* Records for this exercise:

================================

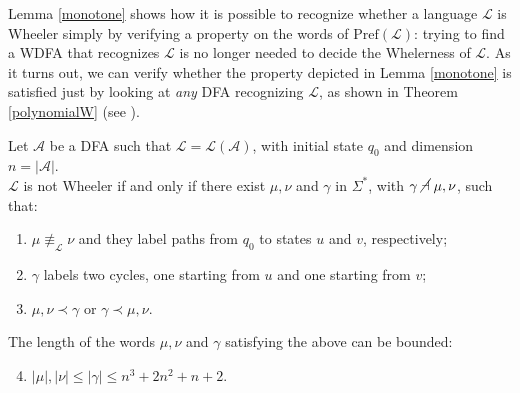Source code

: \documentclass[runningheads]{llncs}
\newcommand{\pf}[1]{\text{Pref}(\mathcal #1)}
\newcommand{\ndashv}{\;\cancel\dashv\;}
\newcommand{\la}[1]{\mathcal L(\mathcal #1)}
\begin{document}
Lemma \ref{monotone} shows how it is possible to recognize whether a language $\mathcal L$ is Wheeler simply by verifying a property on the words of $\pf L$: trying to find a WDFA that recognizes $\mathcal L$ is no longer needed to decide the Whelerness of $\mathcal L$. 
As it turns out, we can verify whether the property depicted in Lemma \ref{monotone} is satisfied just by looking at \emph{any} DFA recognizing $\mathcal L$, as shown in Theorem \ref{polynomialW} (see \cite{ADPP2}).

\begin{theorem}
\label{polynomialW}
Let $\mathcal A$ be a DFA such that $\mathcal L = \la A$,  with initial state $q_0$ and dimension $n = |\mathcal A|$. 
\\$\mathcal L$ is not Wheeler if and only if there exist $\mu, \nu$ and $\gamma$ in $\Sigma^*$, with $\gamma \ndashv \mu,\nu$, such that:
\begin{enumerate}
    \item $\mu \not\equiv_\mathcal L \nu$ and they label paths from $q_0$ to states $u$ and $v$, respectively;
    \item $\gamma$ labels two cycles, one starting from $u$ and one starting from $v$;
    \item $\mu, \nu \prec \gamma$\; or \; $\gamma \prec \mu,\nu$.
\end{enumerate}
The length of the words $\mu, \nu$ and $\gamma$ satisfying the above  can be bounded: 
\begin{enumerate}
\setcounter{enumi}{3}
    \item $|\mu|, |\nu| \le |\gamma| \le n^3+2n^2+n+2$.
\end{enumerate}
\end{theorem}
\end{document}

================================

* Task directions: Copy exactly. Start at the line containing "and $v$, respectively;" and continue through the last line of the records.

* Answer for the task:
    \item $\mu \not\equiv_\mathcal L \nu$ and they label paths from $q_0$ to states $u$ and $v$, respectively;
    \item $\gamma$ labels two cycles, one starting from $u$ and one starting from $v$;
    \item $\mu, \nu \prec \gamma$\; or \; $\gamma \prec \mu,\nu$.
\end{enumerate}
The length of the words $\mu, \nu$ and $\gamma$ satisfying the above  can be bounded: 
\begin{enumerate}
\setcounter{enumi}{3}
    \item $|\mu|, |\nu| \le |\gamma| \le n^3+2n^2+n+2$.
\end{enumerate}
\end{theorem}
\end{document}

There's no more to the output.